Dataset entries:
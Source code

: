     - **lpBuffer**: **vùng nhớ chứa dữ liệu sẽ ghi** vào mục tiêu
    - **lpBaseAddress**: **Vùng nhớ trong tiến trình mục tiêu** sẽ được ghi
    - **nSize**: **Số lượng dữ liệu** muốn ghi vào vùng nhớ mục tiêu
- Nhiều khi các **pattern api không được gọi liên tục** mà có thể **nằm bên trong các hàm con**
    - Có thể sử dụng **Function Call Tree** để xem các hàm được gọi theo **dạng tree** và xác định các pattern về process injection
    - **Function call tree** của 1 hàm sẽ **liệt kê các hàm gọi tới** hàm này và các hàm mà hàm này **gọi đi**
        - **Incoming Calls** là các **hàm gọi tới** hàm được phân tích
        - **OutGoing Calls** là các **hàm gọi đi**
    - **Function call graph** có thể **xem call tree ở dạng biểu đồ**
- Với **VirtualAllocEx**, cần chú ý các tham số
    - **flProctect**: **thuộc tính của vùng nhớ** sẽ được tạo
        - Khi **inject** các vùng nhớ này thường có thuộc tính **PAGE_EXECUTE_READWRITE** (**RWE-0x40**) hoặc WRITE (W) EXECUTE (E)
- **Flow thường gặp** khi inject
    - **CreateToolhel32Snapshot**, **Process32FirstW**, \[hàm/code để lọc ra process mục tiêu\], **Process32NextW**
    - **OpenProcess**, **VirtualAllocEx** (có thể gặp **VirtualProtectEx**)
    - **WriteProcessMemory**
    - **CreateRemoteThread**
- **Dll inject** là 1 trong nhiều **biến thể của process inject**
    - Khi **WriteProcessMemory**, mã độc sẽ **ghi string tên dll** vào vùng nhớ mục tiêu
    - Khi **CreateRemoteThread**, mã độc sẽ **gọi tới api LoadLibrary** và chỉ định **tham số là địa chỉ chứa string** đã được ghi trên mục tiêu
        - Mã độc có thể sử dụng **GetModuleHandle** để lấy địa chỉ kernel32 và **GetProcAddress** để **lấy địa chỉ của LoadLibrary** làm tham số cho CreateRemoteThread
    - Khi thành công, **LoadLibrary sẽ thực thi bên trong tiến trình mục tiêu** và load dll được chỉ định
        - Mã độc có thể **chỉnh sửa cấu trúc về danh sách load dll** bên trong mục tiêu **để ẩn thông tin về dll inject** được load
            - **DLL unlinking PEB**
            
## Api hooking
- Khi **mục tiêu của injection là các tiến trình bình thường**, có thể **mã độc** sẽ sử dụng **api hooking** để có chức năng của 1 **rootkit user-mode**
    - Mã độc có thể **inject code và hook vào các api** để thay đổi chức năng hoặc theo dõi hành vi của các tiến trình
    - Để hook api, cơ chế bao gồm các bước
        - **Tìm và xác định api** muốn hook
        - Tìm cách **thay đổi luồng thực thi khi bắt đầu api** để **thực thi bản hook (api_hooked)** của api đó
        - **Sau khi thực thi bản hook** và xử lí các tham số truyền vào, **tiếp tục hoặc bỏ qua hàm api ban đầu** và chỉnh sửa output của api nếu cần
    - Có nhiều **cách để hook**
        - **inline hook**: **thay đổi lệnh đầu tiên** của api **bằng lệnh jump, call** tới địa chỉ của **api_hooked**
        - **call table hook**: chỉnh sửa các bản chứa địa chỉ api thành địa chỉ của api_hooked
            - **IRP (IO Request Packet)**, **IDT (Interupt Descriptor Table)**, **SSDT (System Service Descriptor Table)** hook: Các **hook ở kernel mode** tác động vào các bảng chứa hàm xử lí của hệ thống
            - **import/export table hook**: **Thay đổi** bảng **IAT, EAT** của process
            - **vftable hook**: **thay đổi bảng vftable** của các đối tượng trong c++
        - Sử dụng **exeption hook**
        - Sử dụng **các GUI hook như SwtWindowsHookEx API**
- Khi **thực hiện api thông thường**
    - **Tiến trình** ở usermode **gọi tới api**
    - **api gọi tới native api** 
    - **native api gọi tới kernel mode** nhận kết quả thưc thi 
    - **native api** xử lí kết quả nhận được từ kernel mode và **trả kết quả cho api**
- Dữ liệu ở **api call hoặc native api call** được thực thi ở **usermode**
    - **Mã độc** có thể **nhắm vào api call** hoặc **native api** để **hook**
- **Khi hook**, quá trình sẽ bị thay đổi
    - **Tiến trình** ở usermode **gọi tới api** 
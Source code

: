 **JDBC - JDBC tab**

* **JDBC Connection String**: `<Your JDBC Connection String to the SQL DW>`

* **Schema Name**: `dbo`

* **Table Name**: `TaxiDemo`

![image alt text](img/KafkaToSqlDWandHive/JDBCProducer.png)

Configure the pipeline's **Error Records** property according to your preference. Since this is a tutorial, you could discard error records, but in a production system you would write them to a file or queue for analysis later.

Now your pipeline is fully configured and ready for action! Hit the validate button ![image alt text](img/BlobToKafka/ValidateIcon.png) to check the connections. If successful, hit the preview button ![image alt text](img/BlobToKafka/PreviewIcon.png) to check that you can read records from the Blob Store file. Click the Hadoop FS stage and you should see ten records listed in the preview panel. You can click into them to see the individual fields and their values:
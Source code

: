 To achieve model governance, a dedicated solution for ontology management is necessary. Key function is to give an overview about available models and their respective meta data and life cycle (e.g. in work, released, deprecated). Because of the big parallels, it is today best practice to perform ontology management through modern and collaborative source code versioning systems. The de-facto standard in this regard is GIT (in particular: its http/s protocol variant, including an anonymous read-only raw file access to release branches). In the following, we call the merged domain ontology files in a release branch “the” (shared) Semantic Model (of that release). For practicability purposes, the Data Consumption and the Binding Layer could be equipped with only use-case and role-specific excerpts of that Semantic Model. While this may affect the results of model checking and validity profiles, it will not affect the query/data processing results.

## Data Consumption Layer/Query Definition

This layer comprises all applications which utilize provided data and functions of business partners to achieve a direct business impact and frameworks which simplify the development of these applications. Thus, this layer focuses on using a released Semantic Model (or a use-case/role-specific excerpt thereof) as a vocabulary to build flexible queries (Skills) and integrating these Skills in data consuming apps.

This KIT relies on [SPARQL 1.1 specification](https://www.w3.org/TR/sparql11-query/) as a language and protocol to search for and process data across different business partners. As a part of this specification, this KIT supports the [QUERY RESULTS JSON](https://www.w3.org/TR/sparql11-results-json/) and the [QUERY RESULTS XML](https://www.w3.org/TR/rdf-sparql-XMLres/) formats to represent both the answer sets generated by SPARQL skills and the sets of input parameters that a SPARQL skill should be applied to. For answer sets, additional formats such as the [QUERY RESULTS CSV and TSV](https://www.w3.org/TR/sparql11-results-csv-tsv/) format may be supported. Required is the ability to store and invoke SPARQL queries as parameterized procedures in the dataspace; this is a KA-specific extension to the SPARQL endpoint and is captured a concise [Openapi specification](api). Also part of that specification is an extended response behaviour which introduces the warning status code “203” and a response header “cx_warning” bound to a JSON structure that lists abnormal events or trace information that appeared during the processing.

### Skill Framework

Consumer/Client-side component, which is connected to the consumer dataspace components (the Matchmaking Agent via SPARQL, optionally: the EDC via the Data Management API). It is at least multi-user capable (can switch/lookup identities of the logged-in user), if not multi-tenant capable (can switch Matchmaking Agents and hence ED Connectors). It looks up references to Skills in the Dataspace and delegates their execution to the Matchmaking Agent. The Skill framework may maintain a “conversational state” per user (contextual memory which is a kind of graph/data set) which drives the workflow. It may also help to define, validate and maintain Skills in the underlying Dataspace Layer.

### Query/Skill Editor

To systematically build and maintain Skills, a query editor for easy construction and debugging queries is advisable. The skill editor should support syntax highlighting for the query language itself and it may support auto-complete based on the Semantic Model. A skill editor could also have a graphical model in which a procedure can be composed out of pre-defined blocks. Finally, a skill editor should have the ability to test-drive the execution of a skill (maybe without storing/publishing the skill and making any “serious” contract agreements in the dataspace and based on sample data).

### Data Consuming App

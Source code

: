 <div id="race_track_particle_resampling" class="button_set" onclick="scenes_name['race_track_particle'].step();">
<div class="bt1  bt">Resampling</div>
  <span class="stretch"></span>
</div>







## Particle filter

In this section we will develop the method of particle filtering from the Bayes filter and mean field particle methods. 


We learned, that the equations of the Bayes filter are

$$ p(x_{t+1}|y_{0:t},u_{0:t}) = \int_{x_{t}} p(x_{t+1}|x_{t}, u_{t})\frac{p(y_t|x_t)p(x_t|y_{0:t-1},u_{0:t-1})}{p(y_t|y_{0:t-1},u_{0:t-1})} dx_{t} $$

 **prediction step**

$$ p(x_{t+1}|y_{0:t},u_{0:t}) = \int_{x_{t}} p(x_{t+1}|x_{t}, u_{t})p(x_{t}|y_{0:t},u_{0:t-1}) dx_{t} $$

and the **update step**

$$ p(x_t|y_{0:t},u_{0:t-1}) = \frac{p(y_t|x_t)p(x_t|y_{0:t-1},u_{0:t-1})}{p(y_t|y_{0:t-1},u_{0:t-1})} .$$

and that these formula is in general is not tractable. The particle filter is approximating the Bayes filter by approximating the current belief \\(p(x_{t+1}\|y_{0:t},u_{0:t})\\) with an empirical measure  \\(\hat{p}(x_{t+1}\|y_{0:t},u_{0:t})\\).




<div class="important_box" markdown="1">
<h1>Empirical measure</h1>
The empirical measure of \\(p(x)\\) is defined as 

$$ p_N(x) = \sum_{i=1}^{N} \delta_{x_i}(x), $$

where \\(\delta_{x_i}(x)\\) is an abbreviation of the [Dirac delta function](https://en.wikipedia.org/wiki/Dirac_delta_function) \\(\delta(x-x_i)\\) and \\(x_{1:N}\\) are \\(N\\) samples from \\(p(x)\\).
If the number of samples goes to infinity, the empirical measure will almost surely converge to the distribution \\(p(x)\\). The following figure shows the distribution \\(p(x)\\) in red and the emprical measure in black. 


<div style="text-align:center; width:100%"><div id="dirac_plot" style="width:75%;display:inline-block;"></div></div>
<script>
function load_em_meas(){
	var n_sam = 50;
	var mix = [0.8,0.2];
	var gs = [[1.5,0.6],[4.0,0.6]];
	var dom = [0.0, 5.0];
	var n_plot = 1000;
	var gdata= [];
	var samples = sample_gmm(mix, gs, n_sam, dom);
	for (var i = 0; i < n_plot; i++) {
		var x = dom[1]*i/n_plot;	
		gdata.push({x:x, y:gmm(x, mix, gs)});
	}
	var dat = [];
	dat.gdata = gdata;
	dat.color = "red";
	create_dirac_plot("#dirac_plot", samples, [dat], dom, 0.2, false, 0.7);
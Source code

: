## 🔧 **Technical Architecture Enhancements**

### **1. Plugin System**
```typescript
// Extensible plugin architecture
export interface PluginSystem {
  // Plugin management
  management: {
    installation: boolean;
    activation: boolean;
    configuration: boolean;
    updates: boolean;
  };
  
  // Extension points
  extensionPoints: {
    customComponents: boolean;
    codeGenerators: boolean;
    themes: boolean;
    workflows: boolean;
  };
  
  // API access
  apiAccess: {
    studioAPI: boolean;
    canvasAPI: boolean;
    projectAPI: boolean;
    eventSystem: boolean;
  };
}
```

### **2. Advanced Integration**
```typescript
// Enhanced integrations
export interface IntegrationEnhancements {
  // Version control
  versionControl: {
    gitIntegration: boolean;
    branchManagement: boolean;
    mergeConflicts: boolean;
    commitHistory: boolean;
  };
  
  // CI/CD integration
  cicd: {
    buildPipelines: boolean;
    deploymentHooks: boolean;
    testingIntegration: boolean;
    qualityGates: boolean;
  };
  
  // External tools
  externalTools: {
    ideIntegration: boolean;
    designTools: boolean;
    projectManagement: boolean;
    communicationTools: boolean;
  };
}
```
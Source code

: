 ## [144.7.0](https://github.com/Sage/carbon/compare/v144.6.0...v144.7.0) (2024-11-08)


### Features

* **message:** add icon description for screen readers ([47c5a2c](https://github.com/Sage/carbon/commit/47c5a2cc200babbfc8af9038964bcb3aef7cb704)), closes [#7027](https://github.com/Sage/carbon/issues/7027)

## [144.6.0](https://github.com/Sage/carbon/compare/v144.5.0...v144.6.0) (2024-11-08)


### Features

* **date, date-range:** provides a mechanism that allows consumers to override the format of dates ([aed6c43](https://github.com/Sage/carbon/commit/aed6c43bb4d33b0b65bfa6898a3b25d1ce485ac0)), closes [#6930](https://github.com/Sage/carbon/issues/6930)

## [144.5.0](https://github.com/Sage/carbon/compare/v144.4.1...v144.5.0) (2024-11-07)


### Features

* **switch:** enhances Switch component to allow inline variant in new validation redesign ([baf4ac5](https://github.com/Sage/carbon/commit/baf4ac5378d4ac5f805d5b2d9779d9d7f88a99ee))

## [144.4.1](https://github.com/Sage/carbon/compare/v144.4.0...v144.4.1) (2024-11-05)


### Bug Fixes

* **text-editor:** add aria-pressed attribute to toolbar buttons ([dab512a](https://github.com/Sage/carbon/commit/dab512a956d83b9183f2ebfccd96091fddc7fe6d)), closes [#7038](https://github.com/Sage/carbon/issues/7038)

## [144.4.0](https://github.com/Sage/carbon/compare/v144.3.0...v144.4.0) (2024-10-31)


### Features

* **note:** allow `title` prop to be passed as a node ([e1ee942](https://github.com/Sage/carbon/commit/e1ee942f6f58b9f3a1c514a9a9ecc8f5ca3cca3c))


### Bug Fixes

Problem to solve
From the records above, retype only the lines starting at the line that contains "Configure the pipeline's" and ending at the line that contains "This layer comprises", both included.

Response
Configure the pipeline's **Error Records** property according to your preference. Since this is a tutorial, you could discard error records, but in a production system you would write them to a file or queue for analysis later.

Now your pipeline is fully configured and ready for action! Hit the validate button ![image alt text](img/BlobToKafka/ValidateIcon.png) to check the connections. If successful, hit the preview button ![image alt text](img/BlobToKafka/PreviewIcon.png) to check that you can read records from the Blob Store file. Click the Hadoop FS stage and you should see ten records listed in the preview panel. You can click into them to see the individual fields and their values:
Source code

: To achieve model governance, a dedicated solution for ontology management is necessary. Key function is to give an overview about available models and their respective meta data and life cycle (e.g. in work, released, deprecated). Because of the big parallels, it is today best practice to perform ontology management through modern and collaborative source code versioning systems. The de-facto standard in this regard is GIT (in particular: its http/s protocol variant, including an anonymous read-only raw file access to release branches). In the following, we call the merged domain ontology files in a release branch “the” (shared) Semantic Model (of that release). For practicability purposes, the Data Consumption and the Binding Layer could be equipped with only use-case and role-specific excerpts of that Semantic Model. While this may affect the results of model checking and validity profiles, it will not affect the query/data processing results.

## Data Consumption Layer/Query Definition

This layer comprises all applications which utilize provided data and functions of business partners to achieve a direct business impact and frameworks which simplify the development of these applications. Thus, this layer focuses on using a released Semantic Model (or a use-case/role-specific excerpt thereof) as a vocabulary to build flexible queries (Skills) and integrating these Skills in data consuming apps.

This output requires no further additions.